Bruker Corporation and Evosep also recently announced major progress in high-sensitivity, quantitative true single- cell proteomics, using a modified timsTOF Pro mass spectrometer connected to an Evosep One low-flow chromatography system.
These advances have been demonstrated by the Mann-group in a paper by A. Brunner et al. Key results include the first untargeted and unbiased analysis of true single cells achieving an identification depth of up to 1,500 protein groups from single FACS-sorted and individually digested HeLa cells. This sensitivity was achieved by the combined Evosep–timsTOF platform using crucial innovations.
Two new ultra low-flow methods on an otherwise unmodified Evosep One system offer 100 nL/min gradients that lead to approximately 10 times higher sensitivity than gradients at 1 μL/min, confirming theoretical expectations. These new nano-flow methods, using the WhisperTM flow technology, have the same low overhead as the other established Evosep One methods, and offer a throughput of either 20 or 40 samples per day. They make single-cell analysis robust, as shown by the analysis of 420 single cells that were analysed on the same column. The workflow retrieved known and unexpected proteins changing abundance upon chemically arresting the cell cycle at discrete points.
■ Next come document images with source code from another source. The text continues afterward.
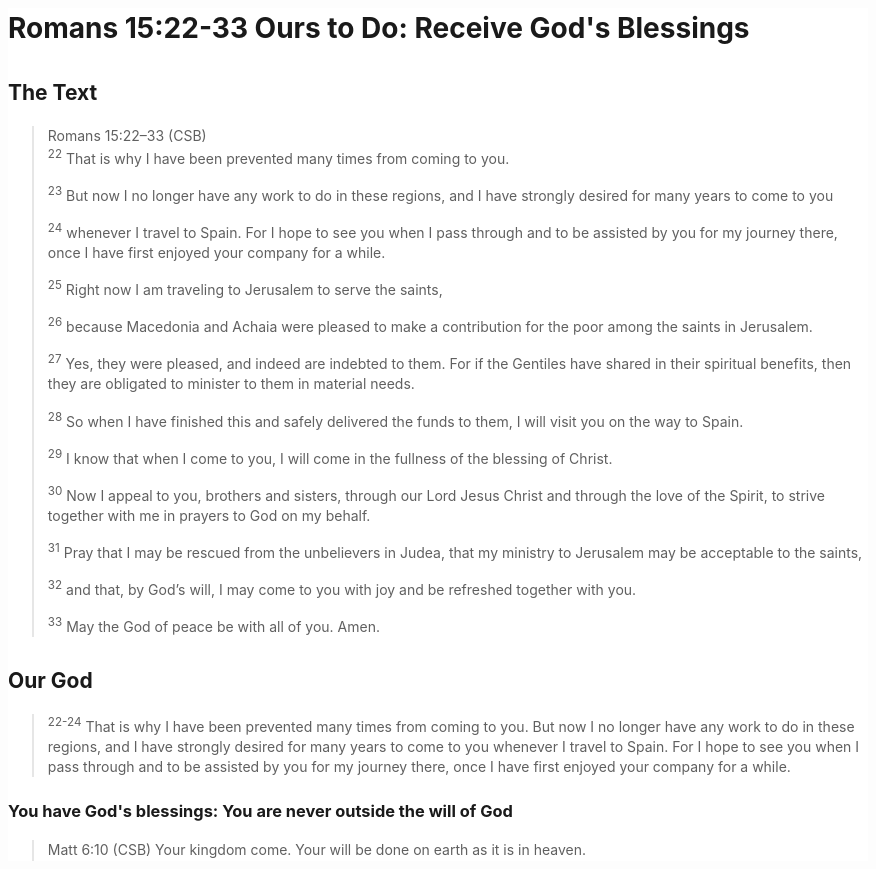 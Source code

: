 # Romans 15:22-33 Ours to Do: Receive God's Blessings

## The Text

>Romans 15:22–33 (CSB)  
><sup>22</sup> That is why I have been prevented many times from coming to you. 
>
><sup>23</sup> But now I no longer have any work to do in these regions, and I have strongly desired for many years to come to you 
>
><sup>24</sup> whenever I travel to Spain. For I hope to see you when I pass through and to be assisted by you for my journey there, once I have first enjoyed your company for a while. 
>
><sup>25</sup> Right now I am traveling to Jerusalem to serve the saints, 
>
><sup>26</sup> because Macedonia and Achaia were pleased to make a contribution for the poor among the saints in Jerusalem. 
>
><sup>27</sup> Yes, they were pleased, and indeed are indebted to them. For if the Gentiles have shared in their spiritual benefits, then they are obligated to minister to them in material needs. 
>
><sup>28</sup> So when I have finished this and safely delivered the funds to them, I will visit you on the way to Spain. 
>
><sup>29</sup> I know that when I come to you, I will come in the fullness of the blessing of Christ. 
>
><sup>30</sup> Now I appeal to you, brothers and sisters, through our Lord Jesus Christ and through the love of the Spirit, to strive together with me in prayers to God on my behalf. 
>
><sup>31</sup> Pray that I may be rescued from the unbelievers in Judea, that my ministry to Jerusalem may be acceptable to the saints, 
>
><sup>32</sup> and that, by God’s will, I may come to you with joy and be refreshed together with you. 
>
><sup>33</sup> May the God of peace be with all of you. Amen.

## Our God

><sup>22-24</sup> That is why I have been prevented many times from coming to you. But now I no longer have any work to do in these regions, and I have strongly desired for many years to come to you whenever I travel to Spain. For I hope to see you when I pass through and to be assisted by you for my journey there, once I have first enjoyed your company for a while. 

### You have God's blessings: You are never outside the will of God

>Matt 6:10 (CSB) Your kingdom come. Your will be done on earth as it is in heaven.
According to Bruker, also crucial for achieving ultra-high true single-cell sensitivity was a new modified timsTOF mass spectrometer that included a new, brighter ion source with associated modified ion optics. These precommercial innovations on the timsTOF platform were combined with the newly developed dia- PASEF1 scan mode, wherein a large percentage of all peptides are sampled in an unbiased manner. The study provided further evidence of the advantages of data-independent analysis (DIA) for short LC gradients or extremely low abundance samples, such as single cells. Even for these single cells, the quantitative reproducibility was high in this novel Evosep–timsTOF workflow.
The authors performed an in-depth comparison to cells analysed by single-cell RNA sequencing by two different technologies, allowing them to distinguish technical vs. fundamental biological differences between the proteomes and transcriptomes. This revealed that single cells have stable core proteomes with sufficient protein copy numbers to permit meaningful quantitation, whereas the transcriptome appears to behave more randomly, presumably because of low copy numbers of many mRNA transcripts per cell.
Bruker’s Vice President of Proteomics, Dr. Gary Kruppa, noted: “I am very excited about the new quantitative, true single cell study. This is another great example of what the timsTOF platform can achieve, and a further cell biology breakthrough facilitated by the dia-PASEF method. We anticipate providing the new ultra-high sensitivity timsTOF technologies to early-access collaborators in the second half of 2021 on dedicated single-cell proteomics systems, and we plan for full commercialisation in 2022.”
Dr. Nicolai Bache, a co-author on the study and Head of Applications at Evosep, added: “This type of robust single cell analysis is an important step towards enabling proteome analysis and digital pathology in everyday clinical diagnostics. We are very happy that the Evosep One stands to make a significant contribution to this promising new area.”